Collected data

=-=-=

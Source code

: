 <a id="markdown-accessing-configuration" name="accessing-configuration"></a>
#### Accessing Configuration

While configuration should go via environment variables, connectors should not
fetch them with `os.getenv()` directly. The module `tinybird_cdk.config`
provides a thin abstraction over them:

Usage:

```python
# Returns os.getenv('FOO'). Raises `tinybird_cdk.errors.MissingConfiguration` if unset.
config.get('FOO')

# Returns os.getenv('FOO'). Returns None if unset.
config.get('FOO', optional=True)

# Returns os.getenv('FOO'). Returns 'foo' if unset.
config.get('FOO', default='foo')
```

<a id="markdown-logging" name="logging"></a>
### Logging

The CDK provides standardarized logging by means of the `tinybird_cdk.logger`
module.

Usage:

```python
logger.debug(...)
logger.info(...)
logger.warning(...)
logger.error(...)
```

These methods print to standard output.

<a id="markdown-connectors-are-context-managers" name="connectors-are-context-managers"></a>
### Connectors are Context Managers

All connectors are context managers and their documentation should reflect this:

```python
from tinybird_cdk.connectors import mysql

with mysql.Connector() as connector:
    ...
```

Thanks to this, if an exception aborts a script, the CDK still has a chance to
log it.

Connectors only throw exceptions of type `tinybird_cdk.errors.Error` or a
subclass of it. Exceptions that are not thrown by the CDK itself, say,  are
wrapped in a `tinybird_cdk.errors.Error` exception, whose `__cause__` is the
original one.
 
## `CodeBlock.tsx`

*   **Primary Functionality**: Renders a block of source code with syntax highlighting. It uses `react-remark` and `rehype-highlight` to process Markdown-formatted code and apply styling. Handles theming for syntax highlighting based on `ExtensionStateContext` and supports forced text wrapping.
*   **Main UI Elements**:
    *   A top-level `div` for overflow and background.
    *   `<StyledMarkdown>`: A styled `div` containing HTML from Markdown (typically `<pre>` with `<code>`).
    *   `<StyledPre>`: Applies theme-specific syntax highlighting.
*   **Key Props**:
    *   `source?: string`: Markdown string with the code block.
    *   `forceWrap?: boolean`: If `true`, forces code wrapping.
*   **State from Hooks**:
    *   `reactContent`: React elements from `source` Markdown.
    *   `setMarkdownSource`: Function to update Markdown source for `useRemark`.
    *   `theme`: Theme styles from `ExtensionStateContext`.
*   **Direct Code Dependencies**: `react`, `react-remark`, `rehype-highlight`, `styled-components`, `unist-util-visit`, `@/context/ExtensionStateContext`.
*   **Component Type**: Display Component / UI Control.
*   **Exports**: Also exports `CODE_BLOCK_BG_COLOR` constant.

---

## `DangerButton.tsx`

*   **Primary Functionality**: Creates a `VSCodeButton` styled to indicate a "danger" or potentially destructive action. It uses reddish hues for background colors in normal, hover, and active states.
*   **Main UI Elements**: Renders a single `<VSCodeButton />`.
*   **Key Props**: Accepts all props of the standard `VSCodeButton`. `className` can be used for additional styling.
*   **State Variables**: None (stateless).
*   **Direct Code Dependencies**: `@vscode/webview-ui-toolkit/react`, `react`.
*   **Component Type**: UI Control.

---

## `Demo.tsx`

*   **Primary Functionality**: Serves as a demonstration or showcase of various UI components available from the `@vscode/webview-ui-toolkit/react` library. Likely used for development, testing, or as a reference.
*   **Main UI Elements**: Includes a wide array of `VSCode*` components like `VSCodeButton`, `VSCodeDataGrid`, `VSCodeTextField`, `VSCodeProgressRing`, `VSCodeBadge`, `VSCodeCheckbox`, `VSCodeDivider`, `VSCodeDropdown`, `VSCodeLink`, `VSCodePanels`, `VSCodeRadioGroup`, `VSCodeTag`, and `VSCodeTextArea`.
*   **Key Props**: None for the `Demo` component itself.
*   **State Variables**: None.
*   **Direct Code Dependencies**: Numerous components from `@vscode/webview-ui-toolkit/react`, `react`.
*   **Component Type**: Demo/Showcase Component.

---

=-=-=

Scan the data above, please, and give the number of lines where the word "Main" occurs, with no further text.

3